Task goal
In the records that follow, find each line with "Migrering" and pull it out.

►

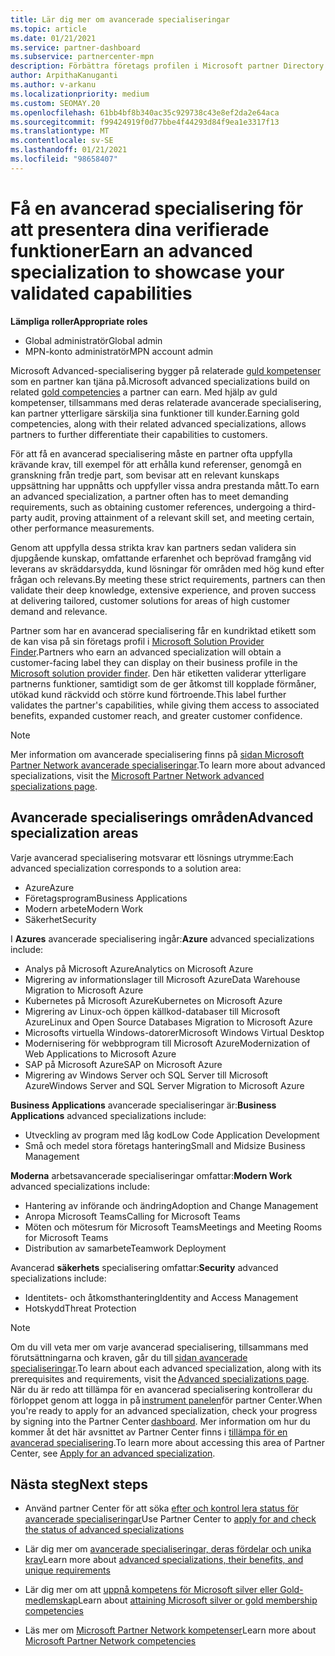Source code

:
 ```yaml
---
title: Lär dig mer om avancerade specialiseringar
ms.topic: article
ms.date: 01/21/2021
ms.service: partner-dashboard
ms.subservice: partnercenter-mpn
description: Förbättra företags profilen i Microsoft partner Directory. Lär dig mer om de avancerade specialiseringar som du kan uppnå tillsammans med din befintliga guld-och silver kompetens.
author: ArpithaKanuganti
ms.author: v-arkanu
ms.localizationpriority: medium
ms.custom: SEOMAY.20
ms.openlocfilehash: 61bb4bf8b340ac35c929738c43e8ef2da2e64aca
ms.sourcegitcommit: f99424919f0d77bbe4f44293d84f9ea1e3317f13
ms.translationtype: MT
ms.contentlocale: sv-SE
ms.lasthandoff: 01/21/2021
ms.locfileid: "98658407"
---
```

# <a name="earn-an-advanced-specialization-to-showcase-your-validated-capabilities"></a><span data-ttu-id="b0352-104">Få en avancerad specialisering för att presentera dina verifierade funktioner</span><span class="sxs-lookup"><span data-stu-id="b0352-104">Earn an advanced specialization to showcase your validated capabilities</span></span>

<span data-ttu-id="b0352-105">**Lämpliga roller**</span><span class="sxs-lookup"><span data-stu-id="b0352-105">**Appropriate roles**</span></span>

- <span data-ttu-id="b0352-106">Global administratör</span><span class="sxs-lookup"><span data-stu-id="b0352-106">Global admin</span></span>
- <span data-ttu-id="b0352-107">MPN-konto administratör</span><span class="sxs-lookup"><span data-stu-id="b0352-107">MPN account admin</span></span>

<span data-ttu-id="b0352-108">Microsoft Advanced-specialisering bygger på relaterade [guld kompetenser](learn-about-competencies.md) som en partner kan tjäna på.</span><span class="sxs-lookup"><span data-stu-id="b0352-108">Microsoft advanced specializations build on related [gold competencies](learn-about-competencies.md) a partner can earn.</span></span> <span data-ttu-id="b0352-109">Med hjälp av guld kompetenser, tillsammans med deras relaterade avancerade specialisering, kan partner ytterligare särskilja sina funktioner till kunder.</span><span class="sxs-lookup"><span data-stu-id="b0352-109">Earning gold competencies, along with their related advanced specializations, allows partners to further differentiate their capabilities to customers.</span></span>

<span data-ttu-id="b0352-110">För att få en avancerad specialisering måste en partner ofta uppfylla krävande krav, till exempel för att erhålla kund referenser, genomgå en granskning från tredje part, som bevisar att en relevant kunskaps uppsättning har uppnåtts och uppfyller vissa andra prestanda mått.</span><span class="sxs-lookup"><span data-stu-id="b0352-110">To earn an advanced specialization, a partner often has to meet demanding requirements, such as obtaining customer references, undergoing a third-party audit, proving attainment of a relevant skill set, and meeting certain, other performance measurements.</span></span>

<span data-ttu-id="b0352-111">Genom att uppfylla dessa strikta krav kan partners sedan validera sin djupgående kunskap, omfattande erfarenhet och beprövad framgång vid leverans av skräddarsydda, kund lösningar för områden med hög kund efter frågan och relevans.</span><span class="sxs-lookup"><span data-stu-id="b0352-111">By meeting these strict requirements, partners can then validate their deep knowledge, extensive experience, and proven success at delivering tailored, customer solutions for areas of high customer demand and relevance.</span></span>

<span data-ttu-id="b0352-112">Partner som har en avancerad specialisering får en kundriktad etikett som de kan visa på sin företags profil i [Microsoft Solution Provider Finder](https://www.microsoft.com/solution-providers/home).</span><span class="sxs-lookup"><span data-stu-id="b0352-112">Partners who earn an advanced specialization will obtain a customer-facing label they can display on their business profile in the [Microsoft solution provider finder](https://www.microsoft.com/solution-providers/home).</span></span> <span data-ttu-id="b0352-113">Den här etiketten validerar ytterligare partnerns funktioner, samtidigt som de ger åtkomst till kopplade förmåner, utökad kund räckvidd och större kund förtroende.</span><span class="sxs-lookup"><span data-stu-id="b0352-113">This label further validates the partner's capabilities, while giving them access to associated benefits, expanded customer reach, and greater customer confidence.</span></span>

> [!NOTE]
> <span data-ttu-id="b0352-114">Mer information om avancerade specialisering finns på [sidan Microsoft Partner Network avancerade specialiseringar](https://partner.microsoft.com/membership/advanced-specialization).</span><span class="sxs-lookup"><span data-stu-id="b0352-114">To learn more about advanced specializations, visit the [Microsoft Partner Network advanced specializations page](https://partner.microsoft.com/membership/advanced-specialization).</span></span>

## <a name="advanced-specialization-areas"></a><span data-ttu-id="b0352-115">Avancerade specialiserings områden</span><span class="sxs-lookup"><span data-stu-id="b0352-115">Advanced specialization areas</span></span>

<span data-ttu-id="b0352-116">Varje avancerad specialisering motsvarar ett lösnings utrymme:</span><span class="sxs-lookup"><span data-stu-id="b0352-116">Each advanced specialization corresponds to a solution area:</span></span>

- <span data-ttu-id="b0352-117">Azure</span><span class="sxs-lookup"><span data-stu-id="b0352-117">Azure</span></span>
- <span data-ttu-id="b0352-118">Företagsprogram</span><span class="sxs-lookup"><span data-stu-id="b0352-118">Business Applications</span></span>
- <span data-ttu-id="b0352-119">Modern arbete</span><span class="sxs-lookup"><span data-stu-id="b0352-119">Modern Work</span></span>
- <span data-ttu-id="b0352-120">Säkerhet</span><span class="sxs-lookup"><span data-stu-id="b0352-120">Security</span></span>

<span data-ttu-id="b0352-121">I **Azures** avancerade specialisering ingår:</span><span class="sxs-lookup"><span data-stu-id="b0352-121">**Azure** advanced specializations include:</span></span>

- <span data-ttu-id="b0352-122">Analys på Microsoft Azure</span><span class="sxs-lookup"><span data-stu-id="b0352-122">Analytics on Microsoft Azure</span></span>
- <span data-ttu-id="b0352-123">Migrering av informationslager till Microsoft Azure</span><span class="sxs-lookup"><span data-stu-id="b0352-123">Data Warehouse Migration to Microsoft Azure</span></span>
- <span data-ttu-id="b0352-124">Kubernetes på Microsoft Azure</span><span class="sxs-lookup"><span data-stu-id="b0352-124">Kubernetes on Microsoft Azure</span></span>
- <span data-ttu-id="b0352-125">Migrering av Linux-och öppen källkod-databaser till Microsoft Azure</span><span class="sxs-lookup"><span data-stu-id="b0352-125">Linux and Open Source Databases Migration to Microsoft Azure</span></span>
- <span data-ttu-id="b0352-126">Microsofts virtuella Windows-datorer</span><span class="sxs-lookup"><span data-stu-id="b0352-126">Microsoft Windows Virtual Desktop</span></span>
- <span data-ttu-id="b0352-127">Modernisering för webbprogram till Microsoft Azure</span><span class="sxs-lookup"><span data-stu-id="b0352-127">Modernization of Web Applications to Microsoft Azure</span></span>
- <span data-ttu-id="b0352-128">SAP på Microsoft Azure</span><span class="sxs-lookup"><span data-stu-id="b0352-128">SAP on Microsoft Azure</span></span>
- <span data-ttu-id="b0352-129">Migrering av Windows Server och SQL Server till Microsoft Azure</span><span class="sxs-lookup"><span data-stu-id="b0352-129">Windows Server and SQL Server Migration to Microsoft Azure</span></span>

<span data-ttu-id="b0352-130">**Business Applications** avancerade specialiseringar är:</span><span class="sxs-lookup"><span data-stu-id="b0352-130">**Business Applications** advanced specializations include:</span></span>

- <span data-ttu-id="b0352-131">Utveckling av program med låg kod</span><span class="sxs-lookup"><span data-stu-id="b0352-131">Low Code Application Development</span></span>
- <span data-ttu-id="b0352-132">Små och medel stora företags hantering</span><span class="sxs-lookup"><span data-stu-id="b0352-132">Small and Midsize Business Management</span></span>

<span data-ttu-id="b0352-133">**Moderna** arbetsavancerade specialiseringar omfattar:</span><span class="sxs-lookup"><span data-stu-id="b0352-133">**Modern Work** advanced specializations include:</span></span>

- <span data-ttu-id="b0352-134">Hantering av införande och ändring</span><span class="sxs-lookup"><span data-stu-id="b0352-134">Adoption and Change Management</span></span>
- <span data-ttu-id="b0352-135">Anropa Microsoft Teams</span><span class="sxs-lookup"><span data-stu-id="b0352-135">Calling for Microsoft Teams</span></span>
- <span data-ttu-id="b0352-136">Möten och mötesrum för Microsoft Teams</span><span class="sxs-lookup"><span data-stu-id="b0352-136">Meetings and Meeting Rooms for Microsoft Teams</span></span>
- <span data-ttu-id="b0352-137">Distribution av samarbete</span><span class="sxs-lookup"><span data-stu-id="b0352-137">Teamwork Deployment</span></span>

<span data-ttu-id="b0352-138">Avancerad **säkerhets** specialisering omfattar:</span><span class="sxs-lookup"><span data-stu-id="b0352-138">**Security** advanced specializations include:</span></span>

- <span data-ttu-id="b0352-139">Identitets- och åtkomsthantering</span><span class="sxs-lookup"><span data-stu-id="b0352-139">Identity and Access Management</span></span>
- <span data-ttu-id="b0352-140">Hotskydd</span><span class="sxs-lookup"><span data-stu-id="b0352-140">Threat Protection</span></span>

> [!NOTE]
> <span data-ttu-id="b0352-141">Om du vill veta mer om varje avancerad specialisering, tillsammans med förutsättningarna och kraven, går du till [sidan avancerade specialiseringar](https://partner.microsoft.com/membership/advanced-specialization).</span><span class="sxs-lookup"><span data-stu-id="b0352-141">To learn about each advanced specialization, along with its prerequisites and requirements, visit the [Advanced specializations page](https://partner.microsoft.com/membership/advanced-specialization).</span></span> <span data-ttu-id="b0352-142">När du är redo att tillämpa för en avancerad specialisering kontrollerar du förloppet genom att logga in på [instrument panelen](https://partner.microsoft.com/dashboard)för partner Center.</span><span class="sxs-lookup"><span data-stu-id="b0352-142">When you're ready to apply for an advanced specialization, check your progress by signing into the Partner Center [dashboard](https://partner.microsoft.com/dashboard).</span></span> <span data-ttu-id="b0352-143">Mer information om hur du kommer åt det här avsnittet av Partner Center finns i [tillämpa för en avancerad specialisering](advanced-specializations-apply.md).</span><span class="sxs-lookup"><span data-stu-id="b0352-143">To learn more about accessing this area of Partner Center, see [Apply for an advanced specialization](advanced-specializations-apply.md).</span></span>

## <a name="next-steps"></a><span data-ttu-id="b0352-144">Nästa steg</span><span class="sxs-lookup"><span data-stu-id="b0352-144">Next steps</span></span>

- <span data-ttu-id="b0352-145">Använd partner Center för att söka [efter och kontrol lera status för avancerade specialiseringar](advanced-specializations-apply.md)</span><span class="sxs-lookup"><span data-stu-id="b0352-145">Use Partner Center to [apply for and check the status of advanced specializations](advanced-specializations-apply.md)</span></span>

- <span data-ttu-id="b0352-146">Lär dig mer om [avancerade specialiseringar, deras fördelar och unika krav](https://partner.microsoft.com/membership/advanced-specialization)</span><span class="sxs-lookup"><span data-stu-id="b0352-146">Learn more about [advanced specializations, their benefits, and unique requirements](https://partner.microsoft.com/membership/advanced-specialization)</span></span>

- <span data-ttu-id="b0352-147">Lär dig mer om att [uppnå kompetens för Microsoft silver eller Gold-medlemskap](learn-about-competencies.md)</span><span class="sxs-lookup"><span data-stu-id="b0352-147">Learn about [attaining Microsoft silver or gold membership competencies](learn-about-competencies.md)</span></span>

- <span data-ttu-id="b0352-148">Läs mer om [Microsoft Partner Network kompetenser](https://partner.microsoft.com/membership/competencies)</span><span class="sxs-lookup"><span data-stu-id="b0352-148">Learn more about [Microsoft Partner Network competencies](https://partner.microsoft.com/membership/competencies)</span></span>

◄

Output below
- <span data-ttu-id="b0352-123">Migrering av informationslager till Microsoft Azure</span><span class="sxs-lookup"><span data-stu-id="b0352-123">Data Warehouse Migration to Microsoft Azure</span></span>
- <span data-ttu-id="b0352-125">Migrering av Linux-och öppen källkod-databaser till Microsoft Azure</span><span class="sxs-lookup"><span data-stu-id="b0352-125">Linux and Open Source Databases Migration to Microsoft Azure</span></span>
- <span data-ttu-id="b0352-129">Migrering av Windows Server och SQL Server till Microsoft Azure</span><span class="sxs-lookup"><span data-stu-id="b0352-129">Windows Server and SQL Server Migration to Microsoft Azure</span></span>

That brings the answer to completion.